### Assignment
In full and exactly, reproduce the entries below, but omit the pictures.

### Source texts of formatted documents
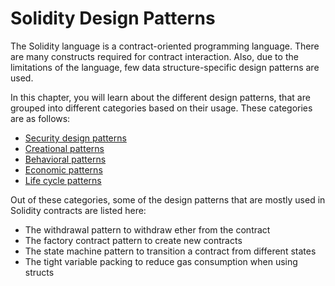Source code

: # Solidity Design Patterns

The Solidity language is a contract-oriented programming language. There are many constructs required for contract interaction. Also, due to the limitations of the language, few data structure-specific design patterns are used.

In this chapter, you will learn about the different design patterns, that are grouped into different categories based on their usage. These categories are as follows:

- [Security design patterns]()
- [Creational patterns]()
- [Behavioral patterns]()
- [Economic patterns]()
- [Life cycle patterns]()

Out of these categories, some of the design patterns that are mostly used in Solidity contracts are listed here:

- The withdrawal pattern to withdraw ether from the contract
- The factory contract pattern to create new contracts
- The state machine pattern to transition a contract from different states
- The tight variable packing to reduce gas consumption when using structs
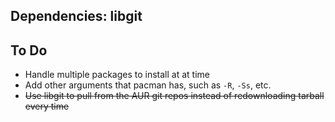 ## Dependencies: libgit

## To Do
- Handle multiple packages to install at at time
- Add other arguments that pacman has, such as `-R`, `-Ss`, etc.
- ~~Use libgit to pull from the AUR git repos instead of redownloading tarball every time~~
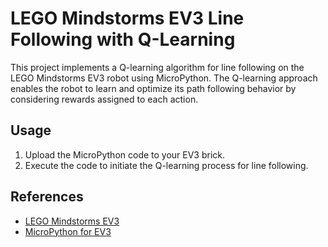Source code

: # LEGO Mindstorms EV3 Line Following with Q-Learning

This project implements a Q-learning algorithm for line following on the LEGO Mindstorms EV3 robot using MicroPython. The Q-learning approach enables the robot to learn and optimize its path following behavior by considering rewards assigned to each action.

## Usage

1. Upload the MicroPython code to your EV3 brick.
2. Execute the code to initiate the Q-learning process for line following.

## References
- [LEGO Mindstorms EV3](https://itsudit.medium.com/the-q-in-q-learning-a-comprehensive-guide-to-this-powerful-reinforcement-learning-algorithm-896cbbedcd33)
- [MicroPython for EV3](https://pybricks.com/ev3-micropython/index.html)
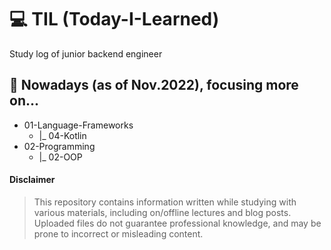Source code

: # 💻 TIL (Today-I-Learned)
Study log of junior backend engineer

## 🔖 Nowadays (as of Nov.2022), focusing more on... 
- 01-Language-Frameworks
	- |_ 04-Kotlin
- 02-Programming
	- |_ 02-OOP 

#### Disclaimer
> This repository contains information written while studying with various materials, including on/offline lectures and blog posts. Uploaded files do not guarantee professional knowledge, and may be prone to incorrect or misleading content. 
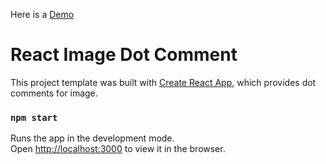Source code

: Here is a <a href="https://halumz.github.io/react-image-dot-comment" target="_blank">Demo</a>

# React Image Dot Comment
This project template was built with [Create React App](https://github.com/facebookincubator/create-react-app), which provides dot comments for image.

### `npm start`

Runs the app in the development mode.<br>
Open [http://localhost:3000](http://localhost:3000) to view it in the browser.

### Task solution
Source code

: # Solidity Design Patterns

The Solidity language is a contract-oriented programming language. There are many constructs required for contract interaction. Also, due to the limitations of the language, few data structure-specific design patterns are used.

In this chapter, you will learn about the different design patterns, that are grouped into different categories based on their usage. These categories are as follows:

- [Security design patterns]()
- [Creational patterns]()
- [Behavioral patterns]()
- [Economic patterns]()
- [Life cycle patterns]()

Out of these categories, some of the design patterns that are mostly used in Solidity contracts are listed here:

- The withdrawal pattern to withdraw ether from the contract
- The factory contract pattern to create new contracts
- The state machine pattern to transition a contract from different states
- The tight variable packing to reduce gas consumption when using structs
 ## Dependencies: libgit

## To Do
- Handle multiple packages to install at at time
- Add other arguments that pacman has, such as `-R`, `-Ss`, etc.
- ~~Use libgit to pull from the AUR git repos instead of redownloading tarball every time~~
Source code

: # LEGO Mindstorms EV3 Line Following with Q-Learning

This project implements a Q-learning algorithm for line following on the LEGO Mindstorms EV3 robot using MicroPython. The Q-learning approach enables the robot to learn and optimize its path following behavior by considering rewards assigned to each action.

## Usage

1. Upload the MicroPython code to your EV3 brick.
2. Execute the code to initiate the Q-learning process for line following.

## References
- [LEGO Mindstorms EV3](https://itsudit.medium.com/the-q-in-q-learning-a-comprehensive-guide-to-this-powerful-reinforcement-learning-algorithm-896cbbedcd33)
- [MicroPython for EV3](https://pybricks.com/ev3-micropython/index.html)
Source code

: # 💻 TIL (Today-I-Learned)
Study log of junior backend engineer

## 🔖 Nowadays (as of Nov.2022), focusing more on... 
- 01-Language-Frameworks
	- |_ 04-Kotlin
- 02-Programming
	- |_ 02-OOP 

#### Disclaimer
> This repository contains information written while studying with various materials, including on/offline lectures and blog posts. Uploaded files do not guarantee professional knowledge, and may be prone to incorrect or misleading content. 
Source code

: Here is a <a href="https://halumz.github.io/react-image-dot-comment" target="_blank">Demo</a>

# React Image Dot Comment
This project template was built with [Create React App](https://github.com/facebookincubator/create-react-app), which provides dot comments for image.

### `npm start`

Runs the app in the development mode.<br>
Open [http://localhost:3000](http://localhost:3000) to view it in the browser.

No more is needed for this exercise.